Called CORAL-2, this Request for Proposal is for up to $1.8 billion and is completely separate from the $320 million allocated for the Exascale Computing Project in the FY 2018 budget. Those funds are mostly focused at application development and software technology for an exascale software stack.
These new systems represent the next generation in supercomputing and will be critical tools both for our nation’s scientists and for U.S. industry,” Secretary Perry said. “They will help ensure America’s continued leadership in the vital area of high performance computing, which is an essential element of our national security, prosperity, and competitiveness as a nation.”
The RFP is issued under the CORAL umbrella (Collaboration of Oak Ridge, Argonne, and Livermore). CORAL1 has already procured the following systems:
- Aurora at Argonne National Lab (target completion date in 2021)
- Summit at ORNL (2018 to 2023 timeframe)
- Sierra at LLNL (2018 to 2023 timeframe)
This RFP (CORAL2) is designed to get bids from vendors to build two and (potentially) three new exascale supercomputers. Each system is expected to cost between $400 – $600 million.
The new RFP calls for systems to be housed at:
- One will be at ORNL
- One at LLNL
- A possible third system at Argonne
Specifications:
- According to the RFP, baseline performance for each system should be at least 1300 Petaflops/sec.

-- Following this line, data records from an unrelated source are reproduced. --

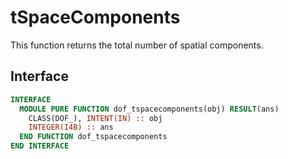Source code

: # tSpaceComponents

This function returns the total number of spatial components.

## Interface

```fortran
INTERFACE
  MODULE PURE FUNCTION dof_tspacecomponents(obj) RESULT(ans)
    CLASS(DOF_), INTENT(IN) :: obj
    INTEGER(I4B) :: ans
  END FUNCTION dof_tspacecomponents
END INTERFACE
```
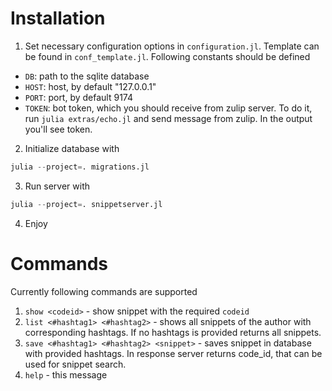 # Installation

1. Set necessary configuration options in `configuration.jl`. Template can be found in `conf_template.jl`. Following constants should be defined

* `DB`: path to the sqlite database
* `HOST`: host, by default "127.0.0.1"
* `PORT`: port, by default 9174
* `TOKEN`: bot token, which you should  receive from zulip server. To do it, run `julia extras/echo.jl` and send message from zulip. In the output you'll see token.

2. Initialize database with
```julia
julia --project=. migrations.jl
```

3. Run server with 
```julia
julia --project=. snippetserver.jl
```

4. Enjoy

# Commands
Currently following commands are supported

1. `show <codeid>` - show snippet with the required `codeid`
2. `list <#hashtag1> <#hashtag2>` - shows all snippets of the author with corresponding hashtags. If no hashtags is provided returns all snippets.
3. `save <#hashtag1> <#hashtag2> <snippet>` - saves snippet in database with provided hashtags. In response server returns code_id, that can be used for snippet search.
4. `help` - this message
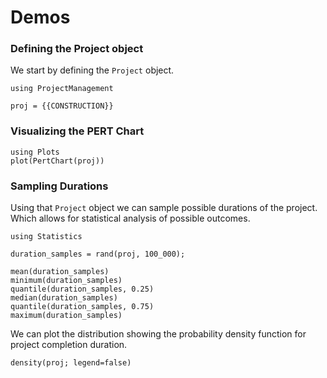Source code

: # Demos

### Defining the Project object

We start by defining the `Project` object.

```@example {{NAME}}
using ProjectManagement

proj = {{CONSTRUCTION}}
```

### Visualizing the PERT Chart

```@example {{NAME}}
using Plots
plot(PertChart(proj))
```

### Sampling Durations

Using that `Project` object we can sample possible durations of the project.
Which allows for statistical analysis of possible outcomes.

```@repl {{NAME}}
using Statistics

duration_samples = rand(proj, 100_000);

mean(duration_samples)
minimum(duration_samples)
quantile(duration_samples, 0.25)
median(duration_samples)
quantile(duration_samples, 0.75)
maximum(duration_samples)
```

We can plot the distribution showing the probability density function for project completion duration.

```@example {{NAME}}
density(proj; legend=false)
```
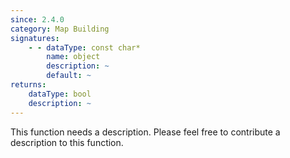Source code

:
 ```yaml
---
since: 2.4.0
category: Map Building
signatures:
    - - dataType: const char*
        name: object
        description: ~
        default: ~
returns:
    dataType: bool
    description: ~
---
```


This function needs a description. Please feel free to contribute a description to this function.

- Power budget will go up to 60 Megawatts. Preferred power consumption for the system is 20-40 Megawatts.
- MTBF is requested to somewhere around 6 Days
As far as predictions go, Dan thinks one machine will go to IBM and the other will go to Intel. Rich thinks HPE will win one of the bids with an ARM-based system designed around The Machine memory-centric architecture. They have a wager, so listen in to find out where the smart money is.
Nvidia and HPE are unlikely as primes to be able to handle the interconnect and OS scaling issues, and application scaling knowledge. And even the financial investment issue. But HPE ARM, Machine memory centric an interesting wildcard. Problem is ARM not American invention.